The University of Tokyo

Tansei 13

Innovation and UTokyo

Tansei cover

Tansei cover

Welcome to the 13th edition of Tansei. The theme for this edition’s special feature is “Innovation and the University of Tokyo.” “Innovation” may seem like a magic word that anyone can chant to have their wishes fulfilled. The reality at the University of Tokyo, however, is that since our foundation there have been ongoing and dedicated efforts to foster innovation. In this edition’s special feature we have chosen seven starting points from which to explain the ongoing nature of innovation at the University: “University,” “Curiosity,” “Research,” “Organization,” “Entrepreneurship,” “Education,” and “Students.” In the “Invitation to Science” section you will find articles on the relationship between garden aesthetics and pop idol groups, as well as the relationship between cyberspace and cultural anthropology. We also report on UTokyo Forum 2013, an international exchange event that was held in November last year in Chile and Brazil, and the comprehensive reforms in undergraduate education that are being advanced throughout the University.

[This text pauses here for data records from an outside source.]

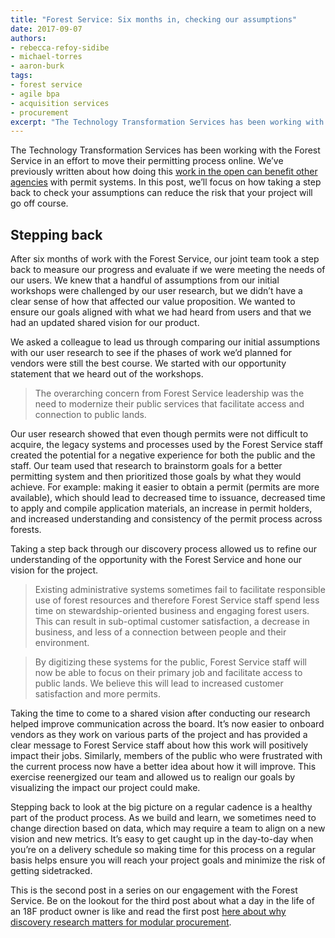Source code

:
 ```yaml
---
title: "Forest Service: Six months in, checking our assumptions"
date: 2017-09-07
authors:
- rebecca-refoy-sidibe
- michael-torres
- aaron-burk
tags:
- forest service
- agile bpa
- acquisition services
- procurement
excerpt: "The Technology Transformation Services has been working with the Forest Service in an effort to move their permitting process online. In this post, we’ll focus on how taking a step back to check your assumptions can reduce the risk that your project will go off course."
---
```

The Technology Transformation Services has been working with the Forest Service in an effort to move their permitting process online. We’ve previously written about how doing this [work in the open can benefit other agencies](https://18f.gsa.gov/2017/03/15/one-agencys-investments-open-source-mean-others-benefit/) with permit systems. In this post, we’ll focus on how taking a step back to check your assumptions can reduce the risk that your project will go off course. 

## Stepping back

After six months of work with the Forest Service, our joint team took a step back to measure our progress and evaluate if we were meeting the needs of our users. We knew that a handful of assumptions from our initial workshops were challenged by our user research, but we didn’t have a clear sense of how that affected our value proposition. We wanted to ensure our goals aligned with what we had heard from users and that we had an updated shared vision for our product. 

We asked a colleague to lead us through comparing our initial assumptions with our user research to see if the phases of work we’d planned for vendors were still the best course. We started with our opportunity statement that we heard out of the workshops. 

> The overarching concern from Forest Service leadership was the need to modernize their public services that facilitate access and connection to public lands. 

Our user research showed that even though permits were not difficult to acquire, the legacy systems and processes used by the Forest Service staff created the potential for a negative experience for both the public and the staff. Our team used that research to brainstorm goals for a better permitting system and then prioritized those goals by what they would achieve. For example: making it easier to obtain a permit (permits are more available), which should lead to decreased time to issuance, decreased time to apply and compile application materials, an increase in permit holders, and increased understanding and consistency of the permit process across forests.

Taking a step back through our discovery process allowed us to refine our understanding of the opportunity with the Forest Service and hone our vision for the project. 

> Existing administrative systems sometimes fail to facilitate responsible use of forest resources and therefore Forest Service staff spend less time on stewardship-oriented business and engaging forest users. This can result in sub-optimal customer satisfaction, a decrease in business, and less of a connection between people and their environment.

> By digitizing these systems for the public, Forest Service staff will now be able to focus on their primary job and facilitate access to public lands. We believe this will lead to increased customer satisfaction and more permits.

Taking the time to come to a shared vision after conducting our research helped improve communication across the board. It’s now easier to onboard vendors as they work on various parts of the project and has provided a clear message to Forest Service staff about how this work will positively impact their jobs. Similarly, members of the public who were frustrated with the current process now have a better idea about how it will improve. This exercise reenergized our team and allowed us to realign our goals by visualizing the impact our project could make. 

Stepping back to look at the big picture on a regular cadence is a healthy part of the product process. As we build and learn, we sometimes need to change direction based on data, which may require a team to align on a new vision and new metrics. It’s easy to get caught up in the day-to-day when you’re on a delivery schedule so making time for this process on a regular basis helps ensure you will reach your project goals and minimize the risk of getting sidetracked.

This is the second post in a series on our engagement with the Forest Service. Be on the lookout for the third post about what a day in the life of an 18F product owner is like and read the first post [here about why discovery research matters for modular procurement](https://18f.gsa.gov/2017/06/22/why-discovery-research-matters-for-modular-procurement/).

We hope that these articles also give you a feel for the “here and now” of the University of Tokyo.

Shinobu Yoshimura
Director
University of Tokyo Public Relations Office

Cover

The cover photo for this edition of Tansei is the UCR Plaza (University Corporate Relations Plaza) as viewed from Kaitokukan. Kaitokukan was the villa of the Maeda Clan of the Kaga Domain. The UCR Plaza is a new facility that serves as the University of Tokyo’s hub for university-industry collaboration. From under the trees where history was once created, the future, created by the hands of UTokyo people, is now taking shape.

About Tansei

Tansei is the magazine of the University of Tokyo. The school color of the University of Tokyo is light blue (tansei in Japanese). It was first used in a rowing regatta between the University of Tokyo and Kyoto University in 1920. The choice of light blue or dark blue was decided by drawing lots. Kyoto drew dark blue and Tokyo light blue, and these have been the two universities' respective colors ever since.